§ **What is needed**
In the records, each line holding "begin" must be reported.

§ **Material to process**

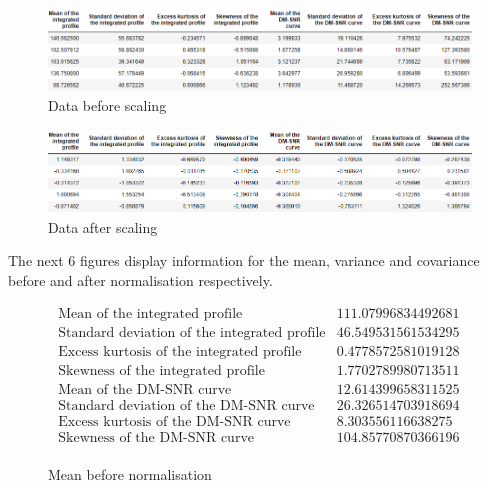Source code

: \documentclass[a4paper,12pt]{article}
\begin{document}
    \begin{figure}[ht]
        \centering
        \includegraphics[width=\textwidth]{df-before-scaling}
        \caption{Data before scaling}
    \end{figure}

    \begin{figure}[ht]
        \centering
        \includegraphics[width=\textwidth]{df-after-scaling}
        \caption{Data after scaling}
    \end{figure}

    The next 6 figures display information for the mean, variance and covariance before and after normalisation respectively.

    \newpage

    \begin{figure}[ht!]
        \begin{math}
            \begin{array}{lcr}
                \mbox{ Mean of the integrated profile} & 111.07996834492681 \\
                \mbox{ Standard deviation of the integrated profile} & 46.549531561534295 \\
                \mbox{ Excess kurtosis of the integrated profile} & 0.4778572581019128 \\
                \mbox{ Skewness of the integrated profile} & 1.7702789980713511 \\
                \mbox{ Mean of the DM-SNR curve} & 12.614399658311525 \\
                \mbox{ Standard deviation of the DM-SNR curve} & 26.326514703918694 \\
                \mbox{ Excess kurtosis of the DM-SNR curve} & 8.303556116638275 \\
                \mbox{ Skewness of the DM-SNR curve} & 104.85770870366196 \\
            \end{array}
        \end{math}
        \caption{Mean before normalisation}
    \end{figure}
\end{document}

§ **Task output**
\begin{document}
    \begin{figure}[ht]
    \begin{figure}[ht]
    \begin{figure}[ht!]
        \begin{math}
            \begin{array}{lcr}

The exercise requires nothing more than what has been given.